(Items from a dataset)
::::
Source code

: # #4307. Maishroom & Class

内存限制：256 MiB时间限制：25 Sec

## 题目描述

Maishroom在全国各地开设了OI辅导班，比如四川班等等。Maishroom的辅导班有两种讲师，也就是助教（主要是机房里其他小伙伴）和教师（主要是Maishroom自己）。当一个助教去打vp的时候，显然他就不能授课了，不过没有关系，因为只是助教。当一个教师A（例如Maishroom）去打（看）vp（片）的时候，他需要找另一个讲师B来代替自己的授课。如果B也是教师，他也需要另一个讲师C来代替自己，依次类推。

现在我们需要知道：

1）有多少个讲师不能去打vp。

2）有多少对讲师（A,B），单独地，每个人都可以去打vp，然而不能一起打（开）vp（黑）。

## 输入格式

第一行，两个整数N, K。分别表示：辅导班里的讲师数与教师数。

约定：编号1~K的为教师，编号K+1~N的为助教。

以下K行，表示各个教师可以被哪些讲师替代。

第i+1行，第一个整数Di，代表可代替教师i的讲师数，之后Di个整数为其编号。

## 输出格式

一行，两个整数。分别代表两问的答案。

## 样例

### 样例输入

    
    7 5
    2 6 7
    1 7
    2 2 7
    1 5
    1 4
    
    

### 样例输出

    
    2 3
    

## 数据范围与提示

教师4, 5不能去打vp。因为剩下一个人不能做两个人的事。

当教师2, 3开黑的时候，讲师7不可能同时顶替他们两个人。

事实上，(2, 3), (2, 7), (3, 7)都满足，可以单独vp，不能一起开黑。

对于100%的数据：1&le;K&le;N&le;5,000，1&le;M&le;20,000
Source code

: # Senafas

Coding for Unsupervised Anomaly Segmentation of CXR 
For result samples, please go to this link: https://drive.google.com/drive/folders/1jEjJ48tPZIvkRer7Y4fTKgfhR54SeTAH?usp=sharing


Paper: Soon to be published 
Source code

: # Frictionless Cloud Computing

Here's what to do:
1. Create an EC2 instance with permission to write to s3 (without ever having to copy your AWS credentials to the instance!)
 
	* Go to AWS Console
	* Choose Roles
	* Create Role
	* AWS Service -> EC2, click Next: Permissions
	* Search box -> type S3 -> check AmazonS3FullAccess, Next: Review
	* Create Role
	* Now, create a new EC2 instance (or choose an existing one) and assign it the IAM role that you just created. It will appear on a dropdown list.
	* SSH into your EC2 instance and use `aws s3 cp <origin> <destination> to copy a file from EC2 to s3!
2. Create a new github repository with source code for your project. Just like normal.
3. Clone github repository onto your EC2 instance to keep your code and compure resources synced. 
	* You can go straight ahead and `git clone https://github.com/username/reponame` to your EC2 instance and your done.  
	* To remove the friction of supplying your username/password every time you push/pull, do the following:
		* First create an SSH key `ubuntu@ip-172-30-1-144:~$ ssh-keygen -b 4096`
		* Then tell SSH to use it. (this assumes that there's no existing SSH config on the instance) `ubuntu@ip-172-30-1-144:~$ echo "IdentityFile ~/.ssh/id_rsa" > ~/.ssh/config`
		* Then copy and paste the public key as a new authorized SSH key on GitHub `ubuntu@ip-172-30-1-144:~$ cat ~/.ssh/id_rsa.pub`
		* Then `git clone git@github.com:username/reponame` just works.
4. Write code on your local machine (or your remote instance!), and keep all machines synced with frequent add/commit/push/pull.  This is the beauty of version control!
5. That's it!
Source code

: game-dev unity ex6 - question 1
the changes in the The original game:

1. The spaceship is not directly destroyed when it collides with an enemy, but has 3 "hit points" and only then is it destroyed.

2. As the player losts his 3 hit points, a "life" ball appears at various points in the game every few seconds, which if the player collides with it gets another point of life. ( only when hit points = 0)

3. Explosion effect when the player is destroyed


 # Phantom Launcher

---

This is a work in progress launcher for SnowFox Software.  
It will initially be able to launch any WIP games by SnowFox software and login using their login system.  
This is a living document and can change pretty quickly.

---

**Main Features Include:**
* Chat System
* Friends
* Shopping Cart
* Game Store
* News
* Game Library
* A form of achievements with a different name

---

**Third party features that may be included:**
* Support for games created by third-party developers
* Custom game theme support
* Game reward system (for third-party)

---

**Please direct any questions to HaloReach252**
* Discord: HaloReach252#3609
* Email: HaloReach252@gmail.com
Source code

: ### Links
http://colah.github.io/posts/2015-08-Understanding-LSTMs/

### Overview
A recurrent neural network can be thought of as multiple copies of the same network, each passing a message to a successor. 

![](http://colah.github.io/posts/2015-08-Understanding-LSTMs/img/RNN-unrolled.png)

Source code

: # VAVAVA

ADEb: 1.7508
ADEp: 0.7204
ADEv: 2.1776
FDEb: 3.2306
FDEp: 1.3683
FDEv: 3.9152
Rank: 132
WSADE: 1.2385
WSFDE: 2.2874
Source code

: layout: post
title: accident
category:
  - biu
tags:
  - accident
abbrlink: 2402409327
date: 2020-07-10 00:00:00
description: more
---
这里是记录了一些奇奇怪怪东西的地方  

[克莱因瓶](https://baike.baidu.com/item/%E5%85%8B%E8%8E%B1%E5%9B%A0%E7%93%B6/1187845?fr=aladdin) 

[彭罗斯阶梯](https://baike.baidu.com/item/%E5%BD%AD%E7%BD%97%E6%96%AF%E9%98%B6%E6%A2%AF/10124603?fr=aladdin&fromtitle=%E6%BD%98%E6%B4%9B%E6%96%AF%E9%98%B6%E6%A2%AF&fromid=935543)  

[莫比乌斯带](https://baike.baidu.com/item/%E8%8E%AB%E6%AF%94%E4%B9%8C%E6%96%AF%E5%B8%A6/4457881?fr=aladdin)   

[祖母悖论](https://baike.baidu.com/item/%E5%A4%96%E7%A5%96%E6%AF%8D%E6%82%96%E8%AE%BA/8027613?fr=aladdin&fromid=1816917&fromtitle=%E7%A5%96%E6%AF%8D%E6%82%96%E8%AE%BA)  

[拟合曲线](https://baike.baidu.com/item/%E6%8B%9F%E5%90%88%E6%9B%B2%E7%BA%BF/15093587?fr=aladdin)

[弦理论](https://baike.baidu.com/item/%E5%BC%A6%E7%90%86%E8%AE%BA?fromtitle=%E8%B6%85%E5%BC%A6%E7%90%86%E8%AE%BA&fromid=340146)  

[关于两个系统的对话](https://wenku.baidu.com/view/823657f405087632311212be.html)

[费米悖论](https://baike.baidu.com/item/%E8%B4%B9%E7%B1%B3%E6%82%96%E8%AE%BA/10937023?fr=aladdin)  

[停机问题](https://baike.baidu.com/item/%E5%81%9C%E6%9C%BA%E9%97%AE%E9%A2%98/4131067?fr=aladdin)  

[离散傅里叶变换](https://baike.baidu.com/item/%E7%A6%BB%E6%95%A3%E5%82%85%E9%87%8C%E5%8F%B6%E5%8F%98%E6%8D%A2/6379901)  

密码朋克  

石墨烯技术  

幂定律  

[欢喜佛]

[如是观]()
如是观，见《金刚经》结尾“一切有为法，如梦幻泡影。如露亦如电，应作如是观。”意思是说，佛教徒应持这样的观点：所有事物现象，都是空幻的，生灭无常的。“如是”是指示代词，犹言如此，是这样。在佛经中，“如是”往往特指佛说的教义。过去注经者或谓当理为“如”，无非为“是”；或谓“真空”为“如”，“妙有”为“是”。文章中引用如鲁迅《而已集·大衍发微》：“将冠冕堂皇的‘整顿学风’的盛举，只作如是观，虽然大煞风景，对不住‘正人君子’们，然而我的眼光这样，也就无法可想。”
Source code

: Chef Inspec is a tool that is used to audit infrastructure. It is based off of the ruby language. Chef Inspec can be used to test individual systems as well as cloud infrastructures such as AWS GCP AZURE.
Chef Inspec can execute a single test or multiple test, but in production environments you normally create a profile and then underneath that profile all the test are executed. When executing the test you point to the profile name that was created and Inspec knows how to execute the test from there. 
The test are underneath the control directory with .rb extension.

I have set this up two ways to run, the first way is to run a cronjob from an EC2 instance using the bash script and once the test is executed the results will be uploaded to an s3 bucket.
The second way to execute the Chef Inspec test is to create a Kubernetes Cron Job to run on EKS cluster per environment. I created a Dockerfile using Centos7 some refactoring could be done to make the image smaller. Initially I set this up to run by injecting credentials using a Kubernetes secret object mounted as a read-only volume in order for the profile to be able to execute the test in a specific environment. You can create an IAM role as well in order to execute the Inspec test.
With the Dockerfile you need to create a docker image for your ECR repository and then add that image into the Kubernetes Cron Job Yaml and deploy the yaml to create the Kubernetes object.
::::
Your answer must be a copy of every line in the data above that holds the string "Next".

	* AWS Service -> EC2, click Next: Permissions
	* Search box -> type S3 -> check AmazonS3FullAccess, Next: Review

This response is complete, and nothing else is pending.